● TASK DETAILS
Restate the data below word for word, and let no image into your version.

Stored data entries
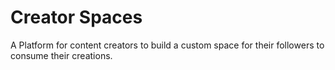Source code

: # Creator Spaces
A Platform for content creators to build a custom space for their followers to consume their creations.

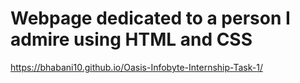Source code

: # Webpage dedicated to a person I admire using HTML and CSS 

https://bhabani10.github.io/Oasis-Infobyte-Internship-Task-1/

● RESPONSE
Source code

: # Creator Spaces
A Platform for content creators to build a custom space for their followers to consume their creations.

Source code

: # Webpage dedicated to a person I admire using HTML and CSS 

https://bhabani10.github.io/Oasis-Infobyte-Internship-Task-1/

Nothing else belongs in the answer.